Predictive Log-Syncrhonization
- Hide Paper Summary
Link: https://dl.acm.org/ft_gateway.cfm?id=1217965&type=pdf
Year: EuroSys 2006
Keyword: Log-Structured; STM; Lock-Free
Designing concurrent data structure is, in general, a difficult task. For small-scale applications, a single lock that blocks access to the entire object suffices. On large-scale data processing platforms with modern multicore architecture, however, the overhead of inter-thread communication and the bottleneck of blocking render the simple approach unattractive. Writing efficient concurrent data structures thus require a thorough understanding of the internals of the data structure, as well as knowing the intrinsic level of parallelism of certain implementations.
This paper, on the other hand, proposes Predictive Log-Synchronization (PLS) for parallelizing existing serial implementations of data structures, without having to fully understand the internals (it helps if one does have a solid understanding). PLS extends existing sequential version of a data structure with a log, which records logical operations that worker threads have performed. One of the worker threads modifying the data structure periodically acquires a lock before it “replays” the log to apply all the pending changes. Other worker threads, while the log is being replayed and the current instance becomes unstable, predicts the results of their operations. The prediction process works by reading from a duplicate of the last stable instance, and then traversing the read-only log, with the help of a few substate functions. Substate functions apply transformations to information gathered from the stable instance according to operations performed by all threads. Once the predicting thread finishes traversing the log, the final result is returned as if it is from the object with all log entries applied. After the log replaying thread applies all entries to the instance, an instance switch happens. The instance switch swaps the status of the two instances, making the one with all log entries applied the stable instance, while the other one writable. This is realized using a global version counter: the replaying thread increments the counter atomically. Other threads choose the corresponding instance to read from according to the least significant bit of the version counter.

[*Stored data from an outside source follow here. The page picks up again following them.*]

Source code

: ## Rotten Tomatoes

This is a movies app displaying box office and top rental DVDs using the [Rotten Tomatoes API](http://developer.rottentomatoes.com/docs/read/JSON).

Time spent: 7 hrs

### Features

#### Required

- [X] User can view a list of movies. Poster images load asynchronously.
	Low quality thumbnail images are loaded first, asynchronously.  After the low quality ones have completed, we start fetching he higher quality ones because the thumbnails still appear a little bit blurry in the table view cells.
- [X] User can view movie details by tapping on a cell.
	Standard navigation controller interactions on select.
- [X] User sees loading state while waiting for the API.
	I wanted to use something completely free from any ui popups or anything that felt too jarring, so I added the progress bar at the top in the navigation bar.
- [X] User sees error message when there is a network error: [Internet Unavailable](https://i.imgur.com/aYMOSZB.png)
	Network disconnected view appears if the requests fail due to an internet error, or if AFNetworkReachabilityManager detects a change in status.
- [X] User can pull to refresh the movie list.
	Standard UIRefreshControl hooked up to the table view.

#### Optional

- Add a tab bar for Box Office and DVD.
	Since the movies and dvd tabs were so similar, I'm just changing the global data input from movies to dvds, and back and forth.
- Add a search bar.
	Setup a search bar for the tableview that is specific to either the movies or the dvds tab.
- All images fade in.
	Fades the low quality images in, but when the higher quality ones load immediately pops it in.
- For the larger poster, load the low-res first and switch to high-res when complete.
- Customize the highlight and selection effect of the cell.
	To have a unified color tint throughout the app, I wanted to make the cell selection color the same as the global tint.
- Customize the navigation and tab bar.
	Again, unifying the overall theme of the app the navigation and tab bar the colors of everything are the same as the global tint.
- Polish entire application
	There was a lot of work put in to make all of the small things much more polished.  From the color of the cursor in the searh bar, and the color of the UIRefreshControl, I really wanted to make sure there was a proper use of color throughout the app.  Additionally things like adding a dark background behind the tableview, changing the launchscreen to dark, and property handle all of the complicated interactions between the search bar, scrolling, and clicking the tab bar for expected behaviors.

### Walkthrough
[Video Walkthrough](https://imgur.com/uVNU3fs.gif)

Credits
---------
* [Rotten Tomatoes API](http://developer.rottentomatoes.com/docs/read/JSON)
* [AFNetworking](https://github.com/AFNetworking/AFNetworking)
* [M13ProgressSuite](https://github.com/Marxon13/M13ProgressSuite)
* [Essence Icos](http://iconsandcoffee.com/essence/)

On initialization, PLS creates two empty instances of the data structure, and sets the version counter to zero. PLS also initializes two log objects, which are simply arrays of operations which can be traversed from the head to the tail, and inserted at the tail atomically. Operations are inserted by threads that modify the data structure. One of the two instances is called the stable read-only instance, another being called the unstable instance. Each instance is also associated with a spin lock. Threads try to acquire the spin lock after they have inserted their operations at the end of the log. The winner thread then proceeds to replay the log onto the unstable instance, while other threads simply read the stable read-only instance, and predict the result of their operations. We elaborate this part in the next paragraph in detail.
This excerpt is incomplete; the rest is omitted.